Comic haul – Spidey & Steve Canyon

I went to a comic book show in the northern burbs Sunday and leafed through some back issues in the fifty cent and dollar bins. I found a few things that I had owned before during a period where I was collecting, and thus reading, various series of Spider-Man comics. In the 2000’s, I tried collecting some semblance of a complete collection, or at least complete stories including reprints, of Spectacular Spider-Man and Web Of Spider-Man (with Amazing Spider-Man being a little out of reach because of the price of early issues). I actually had most of Spectacular and Web Of before selling both for some reason or another, because I wasn’t re-reading them.

There was a period of both titles,  especially when they crossed over, that had a heavy mob-war theme. Kingpin’s right hand cronies, the Chameleon, the Lobo Brothers, and Kingpin’s son aka The Rose and his friend who impersonated him, and…Hobgoblin. It was probably the best those comics could do at the time as far as intrigue and going beyond the usual bad guys fighting good guys for no reason.

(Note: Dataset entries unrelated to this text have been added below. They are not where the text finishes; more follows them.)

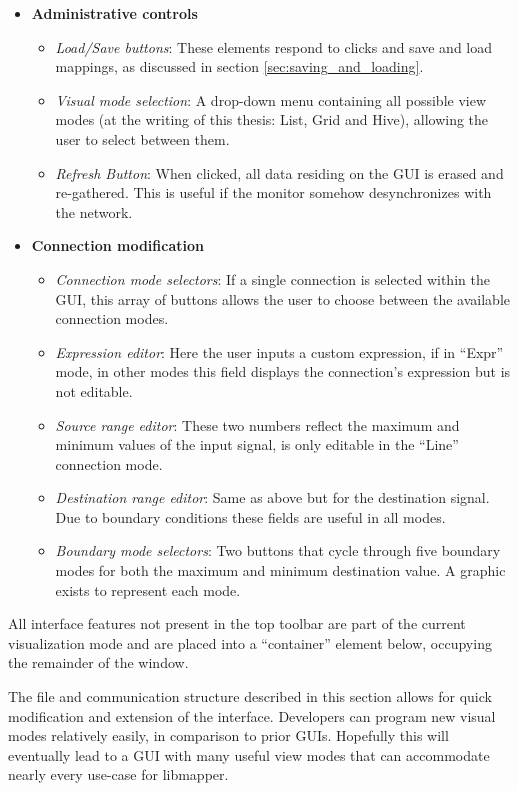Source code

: \begin{itemize}
	\item \textbf{Administrative controls}
	\begin{itemize}
		\item\emph{Load/Save buttons}: These elements respond to clicks and save and load mappings, as discussed in section \ref{sec:saving_and_loading}.
		\item\emph{Visual mode selection}: A drop-down menu containing all possible view modes (at the writing of this thesis: List, Grid and Hive), allowing the user to select between them.
		\item\emph{Refresh Button}: When clicked, all data residing on the GUI is erased and re-gathered. This is useful if the monitor somehow desynchronizes with the network.
	\end{itemize}

	\item \textbf{Connection modification}
	\begin{itemize}
		\item\emph{Connection mode selectors}: If a single connection is selected within the GUI, this array of buttons allows the user to choose between the available connection modes.
		\item\emph{Expression editor}: Here the user inputs a custom expression, if in ``Expr'' mode, in other modes this field displays the connection's expression but is not editable.
		\item\emph{Source range editor}: These two numbers reflect the maximum and minimum values of the input signal, is only editable in the ``Line'' connection mode.
		\item\emph{Destination range editor}: Same as above but for the destination signal. Due to boundary conditions these fields are useful in all modes.
		\item\emph{Boundary mode selectors}: Two buttons that cycle through five boundary modes for both the maximum and minimum destination value. A graphic exists to represent each mode.
	\end{itemize}
\end{itemize}

All interface features not present in the top toolbar are part of the current visualization mode and are placed into a ``container'' element below, occupying the remainder of the window.


The file and communication structure described in this section allows for quick modification and extension of the interface. Developers can program new visual modes relatively easily, in comparison to prior GUIs. Hopefully this will eventually lead to a GUI with many useful view modes that can accommodate nearly every use-case for libmapper.


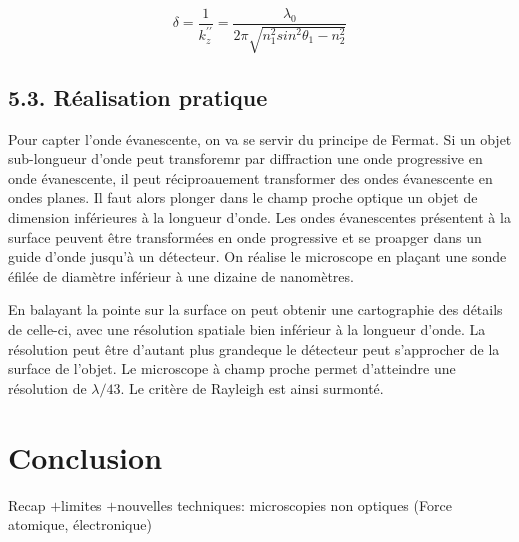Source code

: \documentclass[french, a4paper, 10pt, twocolumn, landscape]{article}
\begin{document}
\begin{equation}
	\delta = \frac{1}{k_z^{\prime\prime}}=\dfrac{\lambda_0}{2\pi\sqrt{n_1^2sin^2\theta_1-n_2^2}}
\end{equation}

\subsection*{5.3. Réalisation pratique}

Pour capter l'onde évanescente, on va se servir du principe de Fermat. Si un objet sub-longueur d'onde  peut transforemr par diffraction une onde progressive en onde évanescente, il peut réciproauement transformer des ondes évanescente en ondes planes. Il faut alors plonger dans le champ proche optique un objet de dimension inférieures à la longueur d'onde. Les ondes évanescentes présentent à la surface peuvent être transformées en onde progressive et se proapger dans un guide d'onde jusqu'à un détecteur. On réalise le microscope en plaçant une sonde éfilée de diamètre inférieur à une dizaine de nanomètres.\medskip

En balayant la pointe sur la surface on peut obtenir une cartographie des détails de celle-ci, avec une résolution spatiale bien inférieur à la longueur d'onde. La résolution peut être d'autant plus grandeque le détecteur peut s'approcher de la surface de l'objet. Le microscope à champ proche permet d'atteindre une résolution de $\lambda /43$. Le critère de Rayleigh est ainsi surmonté.
\section*{Conclusion}

Recap $+$limites $+$nouvelles techniques: microscopies non optiques (Force atomique, électronique)
\end{document}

This Hobgoblin working with The Rose wasn’t the original Hobgoblin. That was a mystery being very slowly set up by writer Roger Stern, one of the best Spider-Man writers who along with artist John Romita Jr. introduced Hobgoblin in such a dramatic arc as truly one of the more interesting villains since…well, the original Green Goblin. He had a pretty grand plan in building up who the Hobgoblin would be, BUT was taken off or left Amazing Spider-Man, and the title(s) were then written by guys like Peter David and editors Tom  DeFalco and Christopher Priest (under the name Jim Owsley).

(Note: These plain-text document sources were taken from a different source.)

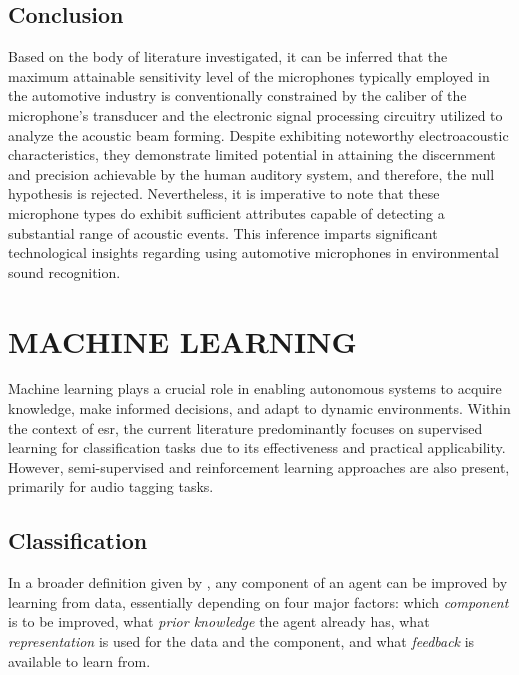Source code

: \subsection{Conclusion}
\label{subsec:microphones_conclusion}

Based on the body of literature investigated, it can be inferred that the maximum attainable sensitivity level of the microphones typically employed in the automotive industry is conventionally constrained by the caliber of the microphone's transducer and the electronic signal processing circuitry utilized to analyze the acoustic beam forming. Despite exhibiting noteworthy electroacoustic characteristics, they demonstrate limited potential in attaining the discernment and precision achievable by the human auditory system, and therefore, the null hypothesis is rejected. Nevertheless, it is imperative to note that these microphone types do exhibit sufficient attributes capable of detecting a substantial range of acoustic events. This inference imparts significant technological insights regarding using automotive microphones in environmental sound recognition.


\section{MACHINE LEARNING}
\label{sec:frmwk_machine_learning}

Machine learning plays a crucial role in enabling autonomous systems to acquire knowledge, make informed decisions, and adapt to dynamic environments. Within the context of \gls{esr}, the current literature predominantly focuses on supervised learning for classification tasks due to its effectiveness and practical applicability. However, semi-supervised and reinforcement learning approaches are also present, primarily for audio tagging tasks. 


\subsection{Classification}
\label{subsec:machine_learning_classification}

In a broader definition given by \textcite{Russel2010}, any component of an agent can be improved by learning from data, essentially depending on four major factors: which \textit{component} is to be improved, what \textit{prior knowledge} the agent already has, what \textit{representation} is used for the data and the component, and what \textit{feedback} is available to learn from.

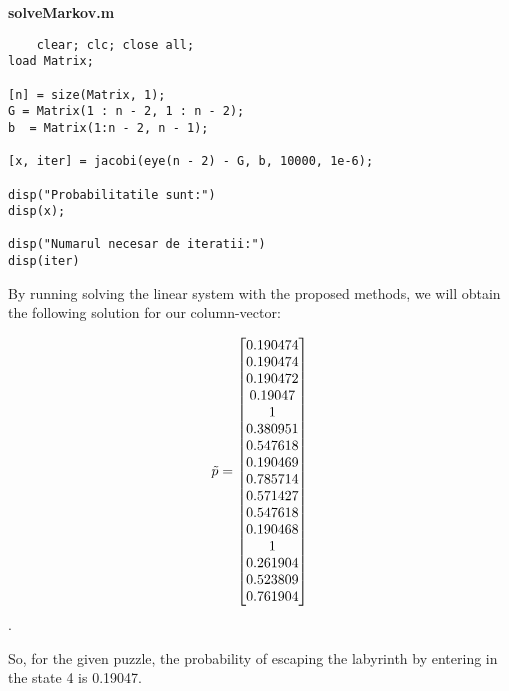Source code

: \documentclass{article}
\begin{document}
\textbf{solveMarkov.m}
    \begin{lstlisting}
    clear; clc; close all;
load Matrix;

[n] = size(Matrix, 1);
G = Matrix(1 : n - 2, 1 : n - 2);
b  = Matrix(1:n - 2, n - 1);

[x, iter] = jacobi(eye(n - 2) - G, b, 10000, 1e-6);

disp("Probabilitatile sunt:")
disp(x);

disp("Numarul necesar de iteratii:")
disp(iter)
    \end{lstlisting}  

By running solving the linear system with the proposed methods, we will obtain the following solution for our column-vector:

\setcounter{MaxMatrixCols}{20}
$$\Tilde{p}=\begin{bmatrix}


0.190474\\0.190474\\0.190472
                 \\0.19047
                       \\1
                \\0.380951
                \\0.547618
                \\0.190469
                \\0.785714
                \\0.571427
                \\0.547618
                \\0.190468
                       \\1
                \\0.261904
                \\0.523809
                \\0.761904
\end{bmatrix}$$.

    So, for the given puzzle, the probability of escaping the labyrinth by entering in the state 4 is 0.19047.
\end{document}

A conundrum was created; supposedly Stern told DeFalco who he had intended to reveal as the real Hobgoblin, DeFalco didn’t like that, and when the other writers asked who it should be, DeFalco claims he was joking when he answered “Ned Leeds,” Peter Parker’s one time rival for Betty Brant’s affections early on in the comic’s run.

As a result:

Not pictured is Amazing Spider-Man 289, the 3rd part of this Hobgoblin reveal. I found the book on the left today for 50 cents, and the Web Of on the right sometime earlier this year also for fifty cents. These were both collectors items for a long time, with the Web Of #29 having a higher price tag from sellers often more than the #1 of this series. In it,  Leeds is killed off panel and revealed to be Hobgoblin, and in Web Of the real Hobgoblin is shot and presumably killed. And probably with no consideration from the Marvel team responsible that that’s who was intended to be revealed as Hobgoblin.

Several years later, Roger Stern got to come back and set things straight.

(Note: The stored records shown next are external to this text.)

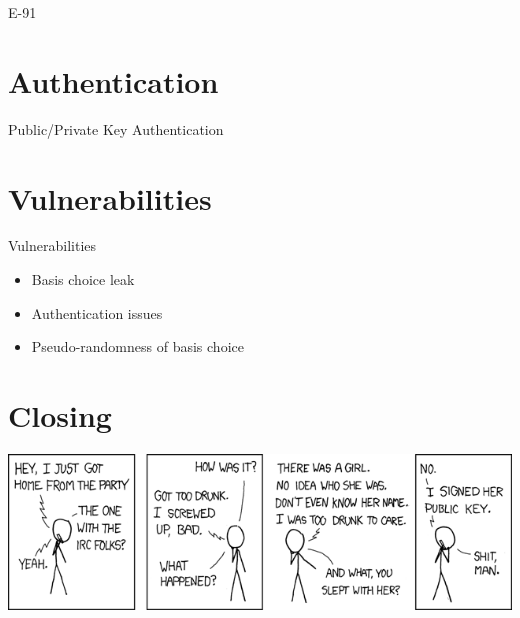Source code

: \documentclass{beamer}
\begin{document}
	\begin{frame}{E-91} %

	\end{frame}

	\section{Authentication}

	\begin{frame}{Public/Private Key Authentication} %

	\end{frame}

	\section{Vulnerabilities}

	\begin{frame}{Vulnerabilities} %
		\begin{itemize}
			\item Basis choice leak							
			\item Authentication issues
			\item Pseudo-randomness of basis choice
		\end{itemize}
	\end{frame}

	\section{Closing}

	\begin{frame}
		\begin{center}
		\includegraphics[width=\textwidth]{images/xkcd-responsible_behavior}
		\end{center}
	\end{frame}


	\begin{frame}[plain]\end{frame}
\end{document}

Hobgoblin Lives lets everyone at the Daily Bugle revisit the murder of Ned Leeds, as they all think about the unlikeliness that Leeds could have been responsible for so many crimes. There’s a lot of ridiculous comic book science with mind control and people serving as decoys, and maybe some comic book retconning of plots, but it’s Stern getting to set things straight and fix what maybe all readers felt was broken. the Spectacular Spideys in the pic are a follow up to Hobgoblin Lives where Norman Osborn, that rascally old rich guy who survived being impaled by his rocket glider, got to have his revenge on the true Hobgoblin. Though this Hobgoblin had resurfaced in a few Spidey plots in recent years (including yet another fakeout death), this seemed like Stern giving this character a fate he thought the character deserved.

I struck up a correspondence with Darick Robertson around the time he started working on Transmetropolitan, and he mentioned that this was one of his recent comic books. I found #1, a tale where Peter Parker and a pregnant Mary Jane moved to Portland to stay out of the way of Ben Riley who took over as Spider-Man. That was sometime in 1996, and I never found the other three issues of this miniseries until today! The issues from what I recall looked pretty good but the coloring was a little off. There’s also a lot of inkers working on the last issue so, leafing through that particular one, it looks a little sloppy, which is a bummer because Robertson’s art is usually solid, with great simple but easily recognizable figures fitting in with well detailed backgrounds. Transmetropolitan is proof of this. Anyway, glad to finally have these after 20 years of first hearing about it.

This was probably the best pickup of the day. $5! I remember finding some Terry & The Pirates collections, with four strips per magazine size page. It was much different than usual laff-a-day strips that had a more square-shaped design to match those strips size. This reprint is normal comic-book/graphic novel size, which means that these very heavily inked strips are shrunk down, (usually) four panel strips, four per smaller page. IDW had re-released both Terry & these Steve Canyon strips, but I hadn’t been able to afford them. I’m interested in checking these out, and am already amazed by the first three panels of a dapper-dressed man looking for the main character’s office. A lot to learn about the set up and pacing of these kinds of adventure strips.

A fun haul. I’ll probably re-read those Spidey comics and then give them to the kids at work.